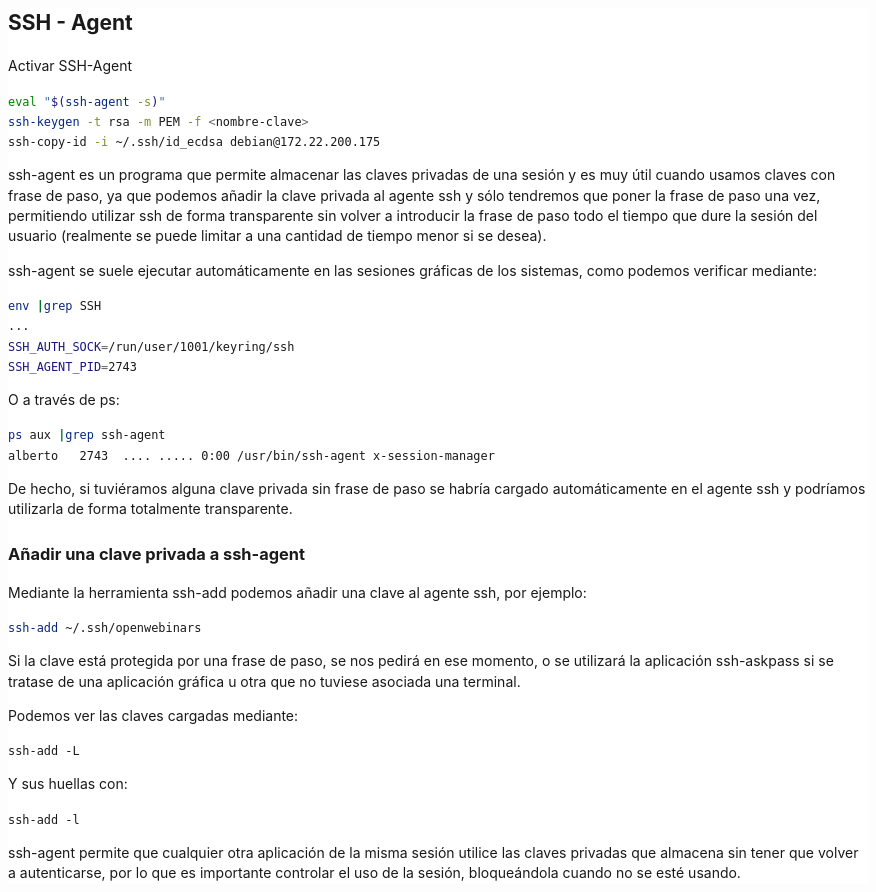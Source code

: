 
## SSH - Agent

Activar SSH-Agent

```sh
eval "$(ssh-agent -s)"
ssh-keygen -t rsa -m PEM -f <nombre-clave>
ssh-copy-id -i ~/.ssh/id_ecdsa debian@172.22.200.175
```

ssh-agent es un programa que permite almacenar las claves privadas de una sesión y es muy útil cuando usamos claves con frase de paso, ya que podemos añadir la clave privada al agente ssh y sólo tendremos que poner la frase de paso una vez, permitiendo utilizar ssh de forma transparente sin volver a introducir la frase de paso todo el tiempo que dure la sesión del usuario (realmente se puede limitar a una cantidad de tiempo menor si se desea).

ssh-agent se suele ejecutar automáticamente en las sesiones gráficas de los sistemas, como podemos verificar mediante:

```sh
env |grep SSH
...
SSH_AUTH_SOCK=/run/user/1001/keyring/ssh
SSH_AGENT_PID=2743
```

O a través de ps:

```sh
ps aux |grep ssh-agent
alberto   2743  .... ..... 0:00 /usr/bin/ssh-agent x-session-manager
```

De hecho, si tuviéramos alguna clave privada sin frase de paso se habría cargado automáticamente en el agente ssh y podríamos utilizarla de forma totalmente transparente.

### Añadir una clave privada a ssh-agent

Mediante la herramienta ssh-add podemos añadir una clave al agente ssh, por ejemplo:

```sh
ssh-add ~/.ssh/openwebinars
```

Si la clave está protegida por una frase de paso, se nos pedirá en ese momento, o se utilizará la aplicación ssh-askpass si se tratase de una aplicación gráfica u otra que no tuviese asociada una terminal.

Podemos ver las claves cargadas mediante:

`ssh-add -L`

Y sus huellas con:

`ssh-add -l`

ssh-agent permite que cualquier otra aplicación de la misma sesión utilice las claves privadas que almacena sin tener que volver a autenticarse, por lo que es importante controlar el uso de la sesión, bloqueándola cuando no se esté usando.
────────────────
### EXERCISE DESCRIPTION
State only the number of lines in these entries that contain "forma".

### RESPONSE TO THIS TASK
2